__Record set__.
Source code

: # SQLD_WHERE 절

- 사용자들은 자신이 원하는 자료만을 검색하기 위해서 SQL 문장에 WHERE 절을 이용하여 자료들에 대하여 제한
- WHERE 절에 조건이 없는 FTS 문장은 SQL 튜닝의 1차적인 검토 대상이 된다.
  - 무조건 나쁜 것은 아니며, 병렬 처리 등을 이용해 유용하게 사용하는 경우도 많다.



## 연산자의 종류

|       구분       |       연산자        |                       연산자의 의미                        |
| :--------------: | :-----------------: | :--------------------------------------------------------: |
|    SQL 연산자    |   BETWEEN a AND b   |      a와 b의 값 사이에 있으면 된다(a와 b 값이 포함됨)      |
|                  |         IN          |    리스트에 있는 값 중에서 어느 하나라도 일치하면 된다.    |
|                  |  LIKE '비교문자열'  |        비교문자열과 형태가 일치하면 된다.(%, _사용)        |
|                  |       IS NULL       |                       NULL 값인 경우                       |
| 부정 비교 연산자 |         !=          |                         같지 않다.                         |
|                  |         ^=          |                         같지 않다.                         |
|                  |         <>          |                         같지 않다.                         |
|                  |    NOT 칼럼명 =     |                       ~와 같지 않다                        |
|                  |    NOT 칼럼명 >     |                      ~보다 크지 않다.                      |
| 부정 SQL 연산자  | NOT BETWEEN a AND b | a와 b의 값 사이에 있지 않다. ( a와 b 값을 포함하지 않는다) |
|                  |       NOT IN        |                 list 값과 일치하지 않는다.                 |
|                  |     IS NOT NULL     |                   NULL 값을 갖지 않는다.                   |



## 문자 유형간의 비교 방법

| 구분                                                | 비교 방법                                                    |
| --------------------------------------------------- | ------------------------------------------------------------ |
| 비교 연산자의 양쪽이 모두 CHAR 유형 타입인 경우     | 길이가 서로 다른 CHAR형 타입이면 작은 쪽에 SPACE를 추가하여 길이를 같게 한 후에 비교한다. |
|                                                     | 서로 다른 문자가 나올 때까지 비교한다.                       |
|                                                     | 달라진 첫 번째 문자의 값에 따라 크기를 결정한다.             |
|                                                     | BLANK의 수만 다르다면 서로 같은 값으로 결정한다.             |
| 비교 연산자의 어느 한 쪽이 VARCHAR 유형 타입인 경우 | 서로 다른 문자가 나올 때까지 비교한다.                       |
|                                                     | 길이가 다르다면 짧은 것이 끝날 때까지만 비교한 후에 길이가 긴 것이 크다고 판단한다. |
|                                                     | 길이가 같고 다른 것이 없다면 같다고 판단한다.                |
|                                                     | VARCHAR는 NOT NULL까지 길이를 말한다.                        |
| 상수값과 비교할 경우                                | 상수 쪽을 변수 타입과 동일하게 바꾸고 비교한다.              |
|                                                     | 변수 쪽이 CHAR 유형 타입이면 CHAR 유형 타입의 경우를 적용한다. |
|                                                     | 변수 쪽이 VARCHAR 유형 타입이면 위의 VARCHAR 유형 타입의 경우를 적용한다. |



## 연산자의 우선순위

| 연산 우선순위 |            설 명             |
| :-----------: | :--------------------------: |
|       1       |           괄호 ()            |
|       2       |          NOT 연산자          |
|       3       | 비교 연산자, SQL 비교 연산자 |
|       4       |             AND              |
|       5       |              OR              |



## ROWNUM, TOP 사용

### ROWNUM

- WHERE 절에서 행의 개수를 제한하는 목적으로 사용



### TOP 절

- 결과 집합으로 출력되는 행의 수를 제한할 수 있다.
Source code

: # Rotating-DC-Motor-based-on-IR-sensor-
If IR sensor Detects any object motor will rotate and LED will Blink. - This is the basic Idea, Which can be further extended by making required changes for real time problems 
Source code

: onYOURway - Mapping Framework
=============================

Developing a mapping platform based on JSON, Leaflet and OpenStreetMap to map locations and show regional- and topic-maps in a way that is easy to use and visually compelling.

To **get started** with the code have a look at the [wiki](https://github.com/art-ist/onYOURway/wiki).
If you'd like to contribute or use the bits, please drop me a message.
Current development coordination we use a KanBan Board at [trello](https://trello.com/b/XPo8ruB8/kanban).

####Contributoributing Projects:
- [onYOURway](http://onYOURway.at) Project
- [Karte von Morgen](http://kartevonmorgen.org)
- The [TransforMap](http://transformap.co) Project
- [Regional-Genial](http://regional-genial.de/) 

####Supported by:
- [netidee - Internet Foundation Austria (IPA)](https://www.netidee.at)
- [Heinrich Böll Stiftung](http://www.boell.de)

__Work instruction__.
Each line of the listing that includes the word "연산자의" should be copied out.

__Exercise output__.
## 연산자의 종류
|       구분       |       연산자        |                       연산자의 의미                        |
| 비교 연산자의 양쪽이 모두 CHAR 유형 타입인 경우     | 길이가 서로 다른 CHAR형 타입이면 작은 쪽에 SPACE를 추가하여 길이를 같게 한 후에 비교한다. |
| 비교 연산자의 어느 한 쪽이 VARCHAR 유형 타입인 경우 | 서로 다른 문자가 나올 때까지 비교한다.                       |
## 연산자의 우선순위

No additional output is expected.